Par Louis Filiatrault

Le destin a voulu que la figure du cowboy, une fois érigée en mythe, connaisse le triste sort de rarement avoir quoi que ce soit à voir avec les vaches. Le succès commercial du western amena une conception attrayante du cowboy tel que défini par son chapeau, son fusil et sa solitude aventurière, plutôt qu'en tant qu'homme ordinaire gagnant durement son pain en se salissant les mains auprès des troupeaux. D'un côté, l'idéal romantique (et très cinématographique), de l'autre, la plate réalité que le public cherche justement à fuir. Reste à savoir si l'on préfère s'intéresser à des personnages humains ou à des produits de pure fantaisie.

En 1948, Howard Hawks et ses scénaristes, conscients des mérites et attraits respectifs de ces deux archétypes, couchent donc sur pellicule ce qui s'avère peut-être encore la plus grande aventure bovine de tout le cinéma. Le spectateur contemporain saisira peut-être mal l'intérêt d'une telle histoire de bétail, mais qu'il se rassure en se disant que Red River, premier western du réputé réalisateur, se sert principalement de cette trame comme amorce, humanisant ses personnages en les plaçant dans un contexte crédible, et ultimement comme simple prétexte à un récit captivant de tensions interpersonnelles que vient malheureusement diminuer une finale artificielle.
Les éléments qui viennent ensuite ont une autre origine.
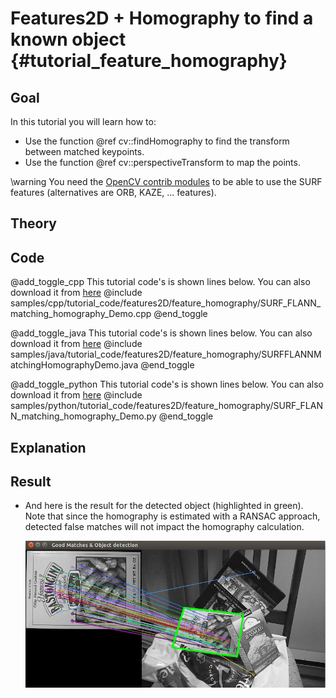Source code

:Features2D + Homography to find a known object {#tutorial_feature_homography}
==============================================

Goal
----

In this tutorial you will learn how to:

-   Use the function @ref cv::findHomography to find the transform between matched keypoints.
-   Use the function @ref cv::perspectiveTransform to map the points.

\warning You need the <a href="https://github.com/opencv/opencv_contrib">OpenCV contrib modules</a> to be able to use the SURF features
(alternatives are ORB, KAZE, ... features).

Theory
------

Code
----

@add_toggle_cpp
This tutorial code's is shown lines below. You can also download it from
[here](https://github.com/opencv/opencv/tree/master/samples/cpp/tutorial_code/features2D/feature_homography/SURF_FLANN_matching_homography_Demo.cpp)
@include samples/cpp/tutorial_code/features2D/feature_homography/SURF_FLANN_matching_homography_Demo.cpp
@end_toggle

@add_toggle_java
This tutorial code's is shown lines below. You can also download it from
[here](https://github.com/opencv/opencv/tree/master/samples/java/tutorial_code/features2D/feature_homography/SURFFLANNMatchingHomographyDemo.java)
@include samples/java/tutorial_code/features2D/feature_homography/SURFFLANNMatchingHomographyDemo.java
@end_toggle

@add_toggle_python
This tutorial code's is shown lines below. You can also download it from
[here](https://github.com/opencv/opencv/tree/master/samples/python/tutorial_code/features2D/feature_homography/SURF_FLANN_matching_homography_Demo.py)
@include samples/python/tutorial_code/features2D/feature_homography/SURF_FLANN_matching_homography_Demo.py
@end_toggle

Explanation
-----------

Result
------

-   And here is the result for the detected object (highlighted in green). Note that since the homography is estimated with a RANSAC approach,
    detected false matches will not impact the homography calculation.

    ![](images/Feature_Homography_Result.jpg)
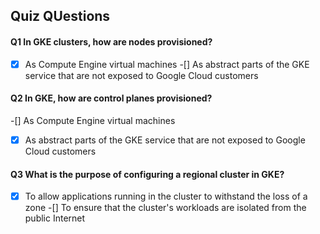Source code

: ## Quiz QUestions

#### Q1 In GKE clusters, how are nodes provisioned?

-[x] As Compute Engine virtual machines
-[] As abstract parts of the GKE service that are not exposed to Google Cloud customers

#### Q2 In GKE, how are control planes provisioned?

-[] As Compute Engine virtual machines
-[x] As abstract parts of the GKE service that are not exposed to Google Cloud customers

#### Q3 What is the purpose of configuring a regional cluster in GKE?

-[x] To allow applications running in the cluster to withstand the loss of a zone
-[] To ensure that the cluster's workloads are isolated from the public Internet
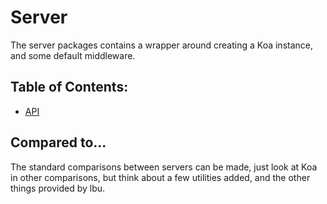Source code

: # Server

The server packages contains a wrapper around creating a Koa instance, and some
default middleware.

## Table of Contents:

- [API](./api.md)

## Compared to...

The standard comparisons between servers can be made, just look at Koa in other
comparisons, but think about a few utilities added, and the other things
provided by lbu.
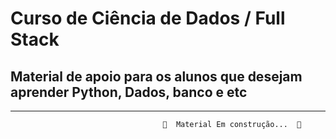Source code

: # Curso de Ciência de Dados / Full Stack

## Material de apoio para os alunos que desejam aprender Python, Dados, banco e etc

------------------------------------------

                                      🚧  Material Em construção...  🚧
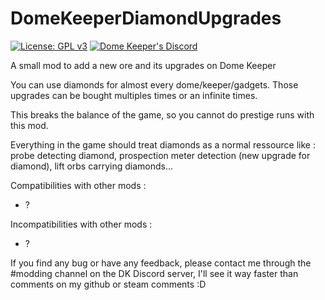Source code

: # DomeKeeperDiamondUpgrades
[![License: GPL v3](https://img.shields.io/badge/License-GPLv3-blue.svg)](https://www.gnu.org/licenses/gpl-3.0)
[![Dome Keeper's Discord](https://badgen.net/badge/icon/discord?icon=discord&label)](https://discord.com/invite/AxYpX7AaFP)

A small mod to add a new ore and its upgrades on Dome Keeper

You can use diamonds for almost every dome/keeper/gadgets.
Those upgrades can be bought multiples times or an infinite times.

This breaks the balance of the game, so you cannot do prestige runs with this mod.

Everything in the game should treat diamonds as a normal ressource like : probe detecting diamond, prospection meter detection (new upgrade for diamond), lift orbs carrying diamonds...

Compatibilities with other mods :
- ?

Incompatibilities with other mods :
- ?

If you find any bug or have any feedback, please contact me through the #modding channel on the DK Discord server, I'll see it way faster than comments on my github or steam comments :D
Les premières scènes du film n'annoncent rien de bien extraordinaire. George Dunson (John Wayne), homme au tempérament meneur, quitte son convoi et part établir sa propre entreprise en terre neuve. Les procédés utilisés semblent maladroits: les adieux de Dunson à sa douce sont lourdement mélodramatiques, aucunement aidés par une musique insistante ; une scène nocturne de défense contre les Indiens paraît curieusement gratuite et inutilement violente ; pendant ce temps, le jeu de John Wayne peut uniquement être qualifié d'inégal. La réalisation cadre joliment l'action, mais le rythme est inconfortable, étrangement expéditif et ne permet aucune immersion sous la surface. Nous assistons résolument à une mise en place laborieuse jusqu'à la marque de vingt minutes, moment où survient une brusque ellipse de quinze ans et où surgit, enfin, un Montgomery Clift encore tout jeune. Trois hommes de caractère discutent de la possibilité hautement risquée de la conduite de leur immense troupeau vers le Missouri, et la vraie viande de Red River peut enfin être entamée.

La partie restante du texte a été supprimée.